→ WORK TASK: All lines in the data bearing the string "XePublic" should be identified and copied.

######

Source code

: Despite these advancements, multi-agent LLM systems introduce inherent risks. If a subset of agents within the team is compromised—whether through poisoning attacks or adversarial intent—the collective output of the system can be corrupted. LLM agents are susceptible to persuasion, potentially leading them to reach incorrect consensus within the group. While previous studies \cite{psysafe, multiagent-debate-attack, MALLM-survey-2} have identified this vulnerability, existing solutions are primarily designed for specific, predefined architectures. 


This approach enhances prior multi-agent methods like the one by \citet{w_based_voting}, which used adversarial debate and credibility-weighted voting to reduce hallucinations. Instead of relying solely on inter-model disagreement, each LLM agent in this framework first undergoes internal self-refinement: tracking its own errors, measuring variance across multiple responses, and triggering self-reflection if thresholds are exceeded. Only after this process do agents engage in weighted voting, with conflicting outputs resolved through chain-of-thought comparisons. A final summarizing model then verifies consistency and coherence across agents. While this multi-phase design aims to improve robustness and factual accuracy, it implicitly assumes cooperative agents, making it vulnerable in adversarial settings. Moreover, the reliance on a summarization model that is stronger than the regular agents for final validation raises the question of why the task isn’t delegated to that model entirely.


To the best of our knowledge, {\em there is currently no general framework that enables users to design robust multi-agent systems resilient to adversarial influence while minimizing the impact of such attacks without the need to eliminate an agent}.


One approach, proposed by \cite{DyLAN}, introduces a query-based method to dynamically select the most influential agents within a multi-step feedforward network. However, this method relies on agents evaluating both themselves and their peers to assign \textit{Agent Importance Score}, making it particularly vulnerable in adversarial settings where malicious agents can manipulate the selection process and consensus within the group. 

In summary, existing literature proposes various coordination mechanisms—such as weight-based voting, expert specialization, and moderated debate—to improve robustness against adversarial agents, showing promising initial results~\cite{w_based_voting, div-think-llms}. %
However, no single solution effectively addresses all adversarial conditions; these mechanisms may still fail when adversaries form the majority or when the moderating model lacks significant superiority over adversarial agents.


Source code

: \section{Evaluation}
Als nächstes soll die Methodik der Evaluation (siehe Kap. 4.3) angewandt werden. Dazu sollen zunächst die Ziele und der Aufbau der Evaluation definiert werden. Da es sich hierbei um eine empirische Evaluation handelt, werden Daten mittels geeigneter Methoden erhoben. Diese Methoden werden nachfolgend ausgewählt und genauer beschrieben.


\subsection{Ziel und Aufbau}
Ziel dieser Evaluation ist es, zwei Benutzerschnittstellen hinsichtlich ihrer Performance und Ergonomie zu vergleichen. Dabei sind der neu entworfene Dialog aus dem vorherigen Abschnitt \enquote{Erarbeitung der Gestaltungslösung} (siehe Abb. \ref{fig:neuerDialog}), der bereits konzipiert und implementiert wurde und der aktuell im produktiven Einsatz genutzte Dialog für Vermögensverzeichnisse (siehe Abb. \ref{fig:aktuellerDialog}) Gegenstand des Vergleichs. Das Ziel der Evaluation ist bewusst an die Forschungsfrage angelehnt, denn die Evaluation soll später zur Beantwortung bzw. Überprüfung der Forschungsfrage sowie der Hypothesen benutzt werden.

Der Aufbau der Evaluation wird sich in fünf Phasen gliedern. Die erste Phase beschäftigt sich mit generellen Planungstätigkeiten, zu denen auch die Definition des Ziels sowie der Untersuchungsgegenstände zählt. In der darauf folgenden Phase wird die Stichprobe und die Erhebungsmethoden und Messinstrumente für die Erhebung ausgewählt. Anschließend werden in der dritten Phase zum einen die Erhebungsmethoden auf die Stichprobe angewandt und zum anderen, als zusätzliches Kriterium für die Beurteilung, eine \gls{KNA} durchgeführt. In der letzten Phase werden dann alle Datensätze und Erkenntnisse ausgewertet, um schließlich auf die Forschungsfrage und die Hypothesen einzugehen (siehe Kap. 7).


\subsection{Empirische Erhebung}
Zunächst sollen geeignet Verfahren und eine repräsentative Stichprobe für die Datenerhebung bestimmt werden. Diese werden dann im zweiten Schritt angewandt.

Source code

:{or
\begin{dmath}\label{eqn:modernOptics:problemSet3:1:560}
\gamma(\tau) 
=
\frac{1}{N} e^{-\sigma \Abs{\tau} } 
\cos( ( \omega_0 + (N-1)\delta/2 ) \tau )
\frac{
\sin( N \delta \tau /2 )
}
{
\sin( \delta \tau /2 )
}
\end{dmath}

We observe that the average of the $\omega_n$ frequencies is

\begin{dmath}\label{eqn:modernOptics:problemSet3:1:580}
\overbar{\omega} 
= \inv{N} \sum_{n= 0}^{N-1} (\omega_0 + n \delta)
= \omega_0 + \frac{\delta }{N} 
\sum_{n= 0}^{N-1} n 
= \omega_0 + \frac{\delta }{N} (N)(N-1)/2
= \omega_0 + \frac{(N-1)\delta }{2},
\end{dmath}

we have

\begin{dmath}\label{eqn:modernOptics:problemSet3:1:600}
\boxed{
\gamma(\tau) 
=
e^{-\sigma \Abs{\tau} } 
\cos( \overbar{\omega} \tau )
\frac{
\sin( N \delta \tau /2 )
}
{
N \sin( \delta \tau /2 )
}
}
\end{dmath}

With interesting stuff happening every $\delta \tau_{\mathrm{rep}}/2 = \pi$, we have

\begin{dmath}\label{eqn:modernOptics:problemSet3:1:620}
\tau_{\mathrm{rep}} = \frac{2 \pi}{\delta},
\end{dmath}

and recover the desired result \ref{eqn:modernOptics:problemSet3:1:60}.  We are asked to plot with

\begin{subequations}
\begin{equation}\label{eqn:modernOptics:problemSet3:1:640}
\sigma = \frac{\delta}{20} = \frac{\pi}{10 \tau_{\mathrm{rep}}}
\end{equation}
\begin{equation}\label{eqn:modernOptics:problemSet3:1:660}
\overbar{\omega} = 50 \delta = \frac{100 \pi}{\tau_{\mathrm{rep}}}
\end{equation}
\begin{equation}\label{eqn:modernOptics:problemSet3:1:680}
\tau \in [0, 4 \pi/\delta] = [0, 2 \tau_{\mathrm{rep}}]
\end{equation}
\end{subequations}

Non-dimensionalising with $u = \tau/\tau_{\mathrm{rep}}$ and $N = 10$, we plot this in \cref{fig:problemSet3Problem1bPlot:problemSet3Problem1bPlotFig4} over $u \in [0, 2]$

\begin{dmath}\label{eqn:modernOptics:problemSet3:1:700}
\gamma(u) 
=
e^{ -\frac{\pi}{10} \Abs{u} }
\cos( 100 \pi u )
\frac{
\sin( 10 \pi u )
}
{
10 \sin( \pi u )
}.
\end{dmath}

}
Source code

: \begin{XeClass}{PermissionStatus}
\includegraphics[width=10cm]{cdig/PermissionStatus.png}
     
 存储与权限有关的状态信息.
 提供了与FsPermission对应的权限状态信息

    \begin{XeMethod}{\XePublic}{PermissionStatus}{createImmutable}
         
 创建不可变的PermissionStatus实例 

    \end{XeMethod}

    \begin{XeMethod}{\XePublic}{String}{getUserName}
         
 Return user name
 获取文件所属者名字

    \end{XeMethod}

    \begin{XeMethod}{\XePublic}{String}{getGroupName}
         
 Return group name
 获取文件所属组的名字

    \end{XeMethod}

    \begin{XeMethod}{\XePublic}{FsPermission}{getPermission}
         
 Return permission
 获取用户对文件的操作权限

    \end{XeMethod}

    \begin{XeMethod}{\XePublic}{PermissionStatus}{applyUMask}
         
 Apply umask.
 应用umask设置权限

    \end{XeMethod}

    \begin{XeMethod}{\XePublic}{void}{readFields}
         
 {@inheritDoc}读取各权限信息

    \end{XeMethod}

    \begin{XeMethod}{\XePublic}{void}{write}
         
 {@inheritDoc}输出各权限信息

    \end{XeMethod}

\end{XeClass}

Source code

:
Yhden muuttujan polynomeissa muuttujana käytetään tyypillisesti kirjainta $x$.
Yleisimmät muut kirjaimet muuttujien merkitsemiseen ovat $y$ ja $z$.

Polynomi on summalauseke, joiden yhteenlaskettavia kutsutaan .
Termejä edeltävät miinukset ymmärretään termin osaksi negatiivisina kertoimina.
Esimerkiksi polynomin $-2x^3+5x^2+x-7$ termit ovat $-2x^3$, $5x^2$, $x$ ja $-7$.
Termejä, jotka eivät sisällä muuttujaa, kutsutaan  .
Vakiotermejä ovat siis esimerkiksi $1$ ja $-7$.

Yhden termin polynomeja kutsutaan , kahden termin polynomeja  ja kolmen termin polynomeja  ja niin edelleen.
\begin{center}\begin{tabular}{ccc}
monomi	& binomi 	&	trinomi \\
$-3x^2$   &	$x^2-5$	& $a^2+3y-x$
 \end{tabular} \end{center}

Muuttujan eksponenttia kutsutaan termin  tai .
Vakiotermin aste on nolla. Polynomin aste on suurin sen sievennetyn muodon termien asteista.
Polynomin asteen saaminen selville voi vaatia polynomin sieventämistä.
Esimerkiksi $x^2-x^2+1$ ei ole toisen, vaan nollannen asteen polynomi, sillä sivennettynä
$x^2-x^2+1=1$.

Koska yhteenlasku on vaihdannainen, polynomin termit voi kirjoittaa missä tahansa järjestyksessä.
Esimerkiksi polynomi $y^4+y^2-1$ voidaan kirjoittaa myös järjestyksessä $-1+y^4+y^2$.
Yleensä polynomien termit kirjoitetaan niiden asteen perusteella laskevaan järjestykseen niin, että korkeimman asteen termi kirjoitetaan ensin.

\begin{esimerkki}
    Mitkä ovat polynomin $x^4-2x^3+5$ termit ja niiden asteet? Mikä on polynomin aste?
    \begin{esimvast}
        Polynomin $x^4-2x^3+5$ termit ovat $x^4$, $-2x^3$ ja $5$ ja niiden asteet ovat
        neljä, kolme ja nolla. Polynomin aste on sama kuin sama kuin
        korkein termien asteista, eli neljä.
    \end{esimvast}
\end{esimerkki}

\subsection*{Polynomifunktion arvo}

######

→ ANSWER BOX:
    \begin{XeMethod}{\XePublic}{PermissionStatus}{createImmutable}
    \begin{XeMethod}{\XePublic}{String}{getUserName}
    \begin{XeMethod}{\XePublic}{String}{getGroupName}
    \begin{XeMethod}{\XePublic}{FsPermission}{getPermission}
    \begin{XeMethod}{\XePublic}{PermissionStatus}{applyUMask}
    \begin{XeMethod}{\XePublic}{void}{readFields}
    \begin{XeMethod}{\XePublic}{void}{write}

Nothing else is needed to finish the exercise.